Understanding the Link between Education and Traffic Safety
Such a stark difference is surprising and deserves to be better understood. Therefore, in this paper, we utilize data from the U.S. Census, the Current Population Survey, the U.S. Vital Statistics, and the Fatality Analysis Reporting System (a census of all fatal traffic accidents in the U.S.) to document this socioeconomic gradient in detail and explain its origins.
We begin with panel regressions that relate decades of annual state traffic fatalities to a variety of socioeconomic and demographic variables. These confirm the presence of a socioeconomic gradient, and show that it stems from both education and income, with the former being predominant. The primary educational margin is that of college graduation, rather than that of high school graduation. A one point increase in the percentage of the state’s adult population that has graduated from college corresponds to a 0.3% decrease in the rate of traffic accidents, all else equal. This effect is plausible and, given the sizable number of traffic accidents and the substantial costs they generate, large in absolute magnitude.
Given this finding, we then document the presence of this educational gradient in the U.S., by age, race, and region, utilizing methods analogous to those of Case and Deaton. Across the fifty states and D.C., there is a surprisingly close, essentially linear relationship between education levels and traffic fatality rates.
Finally, we investigate the mechanism behind our panel regression estimates. College graduation and traffic safety could be related in three ways: causally, because education improves driving safety; circumstantially, because safer drivers are more inclined to attend college; or via selection, because the demand for skill draws a disproportionate number of educated, safe drivers to the state.
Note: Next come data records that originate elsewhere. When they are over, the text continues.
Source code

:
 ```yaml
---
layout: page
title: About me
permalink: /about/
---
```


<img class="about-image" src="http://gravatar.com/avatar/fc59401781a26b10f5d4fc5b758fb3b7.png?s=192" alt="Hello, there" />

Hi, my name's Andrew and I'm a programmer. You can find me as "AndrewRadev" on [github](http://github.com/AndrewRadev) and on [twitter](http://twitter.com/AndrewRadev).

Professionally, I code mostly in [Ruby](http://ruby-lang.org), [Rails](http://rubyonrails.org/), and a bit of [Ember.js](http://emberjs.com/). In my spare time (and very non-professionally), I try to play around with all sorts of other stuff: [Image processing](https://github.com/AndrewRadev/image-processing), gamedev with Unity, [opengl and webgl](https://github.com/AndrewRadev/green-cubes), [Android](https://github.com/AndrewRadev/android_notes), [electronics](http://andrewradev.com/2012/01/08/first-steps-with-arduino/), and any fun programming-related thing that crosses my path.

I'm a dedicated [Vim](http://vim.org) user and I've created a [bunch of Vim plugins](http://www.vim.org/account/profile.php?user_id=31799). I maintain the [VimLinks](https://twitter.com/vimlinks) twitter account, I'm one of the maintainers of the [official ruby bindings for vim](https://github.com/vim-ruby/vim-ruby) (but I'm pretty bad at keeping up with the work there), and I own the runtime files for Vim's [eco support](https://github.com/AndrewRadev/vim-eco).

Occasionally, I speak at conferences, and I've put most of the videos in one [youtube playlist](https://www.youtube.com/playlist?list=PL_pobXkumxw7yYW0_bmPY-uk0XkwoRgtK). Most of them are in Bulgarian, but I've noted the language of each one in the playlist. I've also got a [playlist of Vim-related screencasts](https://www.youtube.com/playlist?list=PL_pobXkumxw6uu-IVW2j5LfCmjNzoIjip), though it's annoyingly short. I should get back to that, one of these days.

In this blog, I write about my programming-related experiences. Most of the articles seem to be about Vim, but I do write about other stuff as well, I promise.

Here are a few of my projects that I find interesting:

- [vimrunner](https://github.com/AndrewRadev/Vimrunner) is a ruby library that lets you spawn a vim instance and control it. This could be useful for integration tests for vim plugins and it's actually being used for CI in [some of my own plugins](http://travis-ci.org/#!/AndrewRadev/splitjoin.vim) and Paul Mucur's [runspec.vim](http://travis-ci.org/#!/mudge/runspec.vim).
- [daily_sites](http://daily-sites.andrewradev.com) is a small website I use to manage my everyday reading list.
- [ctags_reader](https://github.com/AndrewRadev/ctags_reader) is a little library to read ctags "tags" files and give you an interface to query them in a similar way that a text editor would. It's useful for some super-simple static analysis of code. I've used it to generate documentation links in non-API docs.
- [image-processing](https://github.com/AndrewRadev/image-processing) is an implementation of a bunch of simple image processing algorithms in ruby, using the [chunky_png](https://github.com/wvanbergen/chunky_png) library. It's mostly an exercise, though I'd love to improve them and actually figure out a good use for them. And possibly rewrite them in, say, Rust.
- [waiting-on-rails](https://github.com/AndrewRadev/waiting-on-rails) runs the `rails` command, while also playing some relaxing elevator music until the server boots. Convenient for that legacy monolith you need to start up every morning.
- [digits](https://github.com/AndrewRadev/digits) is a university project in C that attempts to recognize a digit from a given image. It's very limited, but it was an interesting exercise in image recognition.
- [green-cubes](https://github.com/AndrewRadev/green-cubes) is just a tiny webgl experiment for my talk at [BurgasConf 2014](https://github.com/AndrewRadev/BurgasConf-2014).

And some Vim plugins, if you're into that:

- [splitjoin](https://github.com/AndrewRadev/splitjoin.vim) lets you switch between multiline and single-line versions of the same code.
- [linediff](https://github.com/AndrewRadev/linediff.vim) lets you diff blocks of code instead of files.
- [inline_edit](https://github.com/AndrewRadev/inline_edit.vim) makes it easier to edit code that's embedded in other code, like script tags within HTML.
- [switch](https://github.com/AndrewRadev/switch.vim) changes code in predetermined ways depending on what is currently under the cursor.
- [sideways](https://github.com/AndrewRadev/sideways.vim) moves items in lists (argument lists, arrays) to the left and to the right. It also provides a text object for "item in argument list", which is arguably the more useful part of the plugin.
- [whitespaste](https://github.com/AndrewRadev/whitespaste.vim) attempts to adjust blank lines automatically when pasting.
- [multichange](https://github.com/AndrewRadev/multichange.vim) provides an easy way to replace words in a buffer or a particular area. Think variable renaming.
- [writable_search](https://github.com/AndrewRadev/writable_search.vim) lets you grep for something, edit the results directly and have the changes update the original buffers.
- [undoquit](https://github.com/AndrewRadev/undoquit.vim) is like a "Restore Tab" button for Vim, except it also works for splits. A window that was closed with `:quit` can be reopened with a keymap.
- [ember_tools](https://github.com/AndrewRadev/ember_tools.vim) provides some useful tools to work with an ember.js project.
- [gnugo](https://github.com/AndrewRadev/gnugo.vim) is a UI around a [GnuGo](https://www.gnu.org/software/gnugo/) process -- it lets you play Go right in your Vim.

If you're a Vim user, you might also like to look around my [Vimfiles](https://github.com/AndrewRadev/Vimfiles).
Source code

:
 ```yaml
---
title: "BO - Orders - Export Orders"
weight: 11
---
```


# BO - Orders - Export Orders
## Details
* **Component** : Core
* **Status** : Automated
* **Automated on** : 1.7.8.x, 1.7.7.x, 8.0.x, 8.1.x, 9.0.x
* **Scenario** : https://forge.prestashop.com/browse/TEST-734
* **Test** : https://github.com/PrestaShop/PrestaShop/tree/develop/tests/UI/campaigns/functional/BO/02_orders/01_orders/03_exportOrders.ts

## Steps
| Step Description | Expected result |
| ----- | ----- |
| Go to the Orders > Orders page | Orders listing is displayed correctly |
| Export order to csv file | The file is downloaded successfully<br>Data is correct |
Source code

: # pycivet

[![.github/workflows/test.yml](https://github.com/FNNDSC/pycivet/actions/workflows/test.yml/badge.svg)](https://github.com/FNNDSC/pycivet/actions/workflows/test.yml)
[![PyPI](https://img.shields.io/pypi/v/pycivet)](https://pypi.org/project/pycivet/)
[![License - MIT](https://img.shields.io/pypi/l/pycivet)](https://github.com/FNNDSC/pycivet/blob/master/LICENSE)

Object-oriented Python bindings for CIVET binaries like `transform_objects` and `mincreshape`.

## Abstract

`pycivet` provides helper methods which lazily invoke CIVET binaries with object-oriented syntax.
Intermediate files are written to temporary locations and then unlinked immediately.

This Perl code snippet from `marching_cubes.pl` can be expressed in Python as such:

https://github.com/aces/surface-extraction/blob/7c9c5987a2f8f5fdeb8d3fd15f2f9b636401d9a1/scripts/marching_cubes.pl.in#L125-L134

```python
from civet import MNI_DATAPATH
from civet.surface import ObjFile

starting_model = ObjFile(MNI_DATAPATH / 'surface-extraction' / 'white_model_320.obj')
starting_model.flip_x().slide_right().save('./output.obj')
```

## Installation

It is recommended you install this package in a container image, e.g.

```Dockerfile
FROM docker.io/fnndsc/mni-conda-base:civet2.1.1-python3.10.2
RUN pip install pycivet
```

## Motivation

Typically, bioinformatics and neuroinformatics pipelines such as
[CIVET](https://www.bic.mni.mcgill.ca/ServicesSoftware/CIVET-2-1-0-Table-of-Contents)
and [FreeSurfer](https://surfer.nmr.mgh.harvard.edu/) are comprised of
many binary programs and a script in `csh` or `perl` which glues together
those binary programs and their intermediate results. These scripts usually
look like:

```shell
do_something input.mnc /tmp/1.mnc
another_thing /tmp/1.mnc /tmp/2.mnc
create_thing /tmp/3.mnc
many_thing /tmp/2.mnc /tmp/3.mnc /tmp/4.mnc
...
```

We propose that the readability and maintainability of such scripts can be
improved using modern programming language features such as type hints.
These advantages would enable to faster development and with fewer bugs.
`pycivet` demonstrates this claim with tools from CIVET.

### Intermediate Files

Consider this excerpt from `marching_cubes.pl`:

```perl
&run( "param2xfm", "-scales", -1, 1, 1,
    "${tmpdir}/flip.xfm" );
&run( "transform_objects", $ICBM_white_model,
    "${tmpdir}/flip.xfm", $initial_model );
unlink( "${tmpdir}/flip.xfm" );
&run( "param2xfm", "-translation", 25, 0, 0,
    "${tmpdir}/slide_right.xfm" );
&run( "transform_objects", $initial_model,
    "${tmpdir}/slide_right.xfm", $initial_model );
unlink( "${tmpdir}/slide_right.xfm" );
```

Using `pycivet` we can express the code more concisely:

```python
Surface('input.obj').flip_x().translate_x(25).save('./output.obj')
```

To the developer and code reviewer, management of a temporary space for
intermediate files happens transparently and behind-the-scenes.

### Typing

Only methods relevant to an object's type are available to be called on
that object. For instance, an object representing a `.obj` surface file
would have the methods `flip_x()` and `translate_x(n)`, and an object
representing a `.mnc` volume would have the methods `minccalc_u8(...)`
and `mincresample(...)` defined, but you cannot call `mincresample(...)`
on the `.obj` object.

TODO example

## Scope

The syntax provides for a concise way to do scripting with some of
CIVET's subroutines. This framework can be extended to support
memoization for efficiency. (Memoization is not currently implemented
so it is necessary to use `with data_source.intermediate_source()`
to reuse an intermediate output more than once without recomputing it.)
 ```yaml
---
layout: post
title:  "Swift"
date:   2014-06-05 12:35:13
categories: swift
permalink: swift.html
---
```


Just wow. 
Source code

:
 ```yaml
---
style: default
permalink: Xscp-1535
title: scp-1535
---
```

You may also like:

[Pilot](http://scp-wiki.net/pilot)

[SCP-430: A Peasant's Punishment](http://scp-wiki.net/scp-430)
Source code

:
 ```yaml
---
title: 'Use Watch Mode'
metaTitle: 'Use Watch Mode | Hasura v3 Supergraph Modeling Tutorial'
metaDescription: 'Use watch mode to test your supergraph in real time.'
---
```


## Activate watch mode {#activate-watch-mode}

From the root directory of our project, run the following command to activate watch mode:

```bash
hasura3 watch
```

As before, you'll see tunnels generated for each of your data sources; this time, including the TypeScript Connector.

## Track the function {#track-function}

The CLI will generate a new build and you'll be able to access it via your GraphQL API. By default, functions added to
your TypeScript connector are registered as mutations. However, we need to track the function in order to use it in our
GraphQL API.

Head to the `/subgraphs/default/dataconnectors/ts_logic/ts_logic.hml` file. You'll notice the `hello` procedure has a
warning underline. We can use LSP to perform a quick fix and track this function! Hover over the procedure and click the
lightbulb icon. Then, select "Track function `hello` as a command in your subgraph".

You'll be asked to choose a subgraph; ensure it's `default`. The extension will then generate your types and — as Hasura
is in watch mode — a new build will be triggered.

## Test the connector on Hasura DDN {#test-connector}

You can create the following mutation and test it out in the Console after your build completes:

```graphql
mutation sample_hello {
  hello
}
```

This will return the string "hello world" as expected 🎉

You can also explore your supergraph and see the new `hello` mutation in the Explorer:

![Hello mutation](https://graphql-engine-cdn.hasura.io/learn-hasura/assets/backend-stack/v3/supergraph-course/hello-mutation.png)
To distinguish between these possibilities, we examine the relation between education and traffic safety among two cohorts that encountered strong, exogenous incentives to attend college: those individuals coming of age during the Vietnam War (who received a draft exemption, see also Buckles et al., 2015), and those coming of age during World War II (who received financial aid via the G.I. Bill). Comparing the estimated effect in these cohorts with that in other cohorts sheds light on the degree to which this relation is causal.
Overall, the results broaden our understanding of traffic safety, of the effects of obtaining higher education, and of the socioeconomic gradient in health.